「試合をつくれる」和田の復帰大きい/西村龍次氏の目

西日本スポーツ

 ◆ソフトバンク5-2中日(5日・ヤフオクドーム)

 和田は5回のビシエドへの初球に尽きる。前の打席で初球の直球を本塁打にされながら、内角低めに直球をズバッと決めた。ああなると次はストライクはいらない。ボールのつもりで投げて、見逃せばボールの内角高めの直球で仕留めた。あの集中力は素晴らしい。

 約1年8カ月ぶりの1軍登板だったが、試合をつくれる投手であることを再確認させてくれた。初回を三者凡退で立ち上がり、失点した後の3回は9球で片付けた。投手がするべきことを知っているし、5回のピンチを切り抜けたことがチームの勝利につながった。

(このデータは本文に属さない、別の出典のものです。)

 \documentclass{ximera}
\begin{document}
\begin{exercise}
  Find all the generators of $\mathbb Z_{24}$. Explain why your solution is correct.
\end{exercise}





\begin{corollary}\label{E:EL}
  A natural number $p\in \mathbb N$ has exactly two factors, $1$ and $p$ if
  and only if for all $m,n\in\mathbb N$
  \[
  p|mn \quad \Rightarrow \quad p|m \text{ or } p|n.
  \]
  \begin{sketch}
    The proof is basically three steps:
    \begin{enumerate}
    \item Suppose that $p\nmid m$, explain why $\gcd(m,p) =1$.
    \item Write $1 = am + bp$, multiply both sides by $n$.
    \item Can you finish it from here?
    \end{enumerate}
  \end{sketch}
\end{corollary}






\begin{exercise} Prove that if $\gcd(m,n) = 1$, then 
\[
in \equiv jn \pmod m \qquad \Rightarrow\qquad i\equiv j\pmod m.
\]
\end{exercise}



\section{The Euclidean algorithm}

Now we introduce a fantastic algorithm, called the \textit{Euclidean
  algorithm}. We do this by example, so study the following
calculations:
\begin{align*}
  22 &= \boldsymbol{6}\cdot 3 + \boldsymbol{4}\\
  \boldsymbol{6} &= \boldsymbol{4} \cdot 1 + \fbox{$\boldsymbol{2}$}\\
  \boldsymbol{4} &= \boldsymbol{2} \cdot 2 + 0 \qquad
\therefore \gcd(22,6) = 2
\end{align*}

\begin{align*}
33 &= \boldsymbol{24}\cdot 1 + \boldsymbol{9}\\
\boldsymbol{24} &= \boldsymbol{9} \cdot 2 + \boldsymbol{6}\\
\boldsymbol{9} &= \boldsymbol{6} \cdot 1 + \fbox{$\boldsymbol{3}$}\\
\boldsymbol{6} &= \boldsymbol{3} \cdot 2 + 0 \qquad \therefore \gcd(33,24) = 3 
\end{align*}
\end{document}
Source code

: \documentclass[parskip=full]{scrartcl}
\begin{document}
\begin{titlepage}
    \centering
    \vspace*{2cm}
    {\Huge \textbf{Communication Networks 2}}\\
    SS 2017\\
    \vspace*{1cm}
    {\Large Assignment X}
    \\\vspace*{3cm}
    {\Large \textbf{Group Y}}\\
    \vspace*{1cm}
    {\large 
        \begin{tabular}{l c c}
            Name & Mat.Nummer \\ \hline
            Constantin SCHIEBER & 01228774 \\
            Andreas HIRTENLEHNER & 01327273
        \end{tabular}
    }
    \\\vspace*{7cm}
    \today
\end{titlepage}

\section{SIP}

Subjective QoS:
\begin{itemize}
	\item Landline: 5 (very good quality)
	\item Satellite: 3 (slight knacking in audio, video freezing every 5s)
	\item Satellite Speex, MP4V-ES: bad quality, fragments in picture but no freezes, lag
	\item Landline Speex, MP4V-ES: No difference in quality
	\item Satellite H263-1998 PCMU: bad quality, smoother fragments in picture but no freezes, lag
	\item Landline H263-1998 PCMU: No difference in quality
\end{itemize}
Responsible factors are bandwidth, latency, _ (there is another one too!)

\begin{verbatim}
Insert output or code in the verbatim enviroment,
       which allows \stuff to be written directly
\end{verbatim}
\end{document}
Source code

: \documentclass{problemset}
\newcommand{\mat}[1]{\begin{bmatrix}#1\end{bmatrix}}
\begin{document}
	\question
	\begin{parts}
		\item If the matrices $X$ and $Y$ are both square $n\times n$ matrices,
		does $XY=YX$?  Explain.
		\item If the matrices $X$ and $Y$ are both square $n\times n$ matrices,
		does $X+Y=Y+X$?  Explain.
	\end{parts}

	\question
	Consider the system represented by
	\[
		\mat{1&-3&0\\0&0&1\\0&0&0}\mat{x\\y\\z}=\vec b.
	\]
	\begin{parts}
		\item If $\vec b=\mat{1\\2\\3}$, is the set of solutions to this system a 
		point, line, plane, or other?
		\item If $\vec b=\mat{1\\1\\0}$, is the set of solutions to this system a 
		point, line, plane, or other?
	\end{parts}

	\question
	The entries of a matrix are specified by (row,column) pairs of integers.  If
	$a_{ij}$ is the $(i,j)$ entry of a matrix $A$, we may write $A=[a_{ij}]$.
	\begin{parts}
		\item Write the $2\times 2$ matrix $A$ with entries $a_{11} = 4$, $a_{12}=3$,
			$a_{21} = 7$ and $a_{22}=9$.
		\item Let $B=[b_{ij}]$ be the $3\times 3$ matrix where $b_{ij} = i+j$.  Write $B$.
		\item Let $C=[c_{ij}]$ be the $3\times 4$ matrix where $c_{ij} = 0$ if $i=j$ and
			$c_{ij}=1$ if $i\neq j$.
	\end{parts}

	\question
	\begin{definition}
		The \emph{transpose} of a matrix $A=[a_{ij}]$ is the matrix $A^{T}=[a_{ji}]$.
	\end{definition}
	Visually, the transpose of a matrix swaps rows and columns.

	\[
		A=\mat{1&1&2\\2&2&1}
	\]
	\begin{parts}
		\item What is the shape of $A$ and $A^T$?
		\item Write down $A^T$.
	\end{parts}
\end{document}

 和田がすごいのは、入団時から球速がほとんど変わらないことだ。故障明けだったこの日も140キロ台をコンスタントにマークしていた。2軍でしっかり直球を試した上での昇格だと思うが、本当の失投も4回のビシエドの一発ぐらい。ナイスピッチングだった。

 試合勘の不安や緊張もある中でこの投球ができるわけだが、これが和田の「最高」ではない。むしろ「最低限」という感じだろう。これからもっと良くなるし、球数も投げられるようになる。心配なのは肩の状態だけ。和田の復帰は本当に大きい。 (西日本スポーツ評論家)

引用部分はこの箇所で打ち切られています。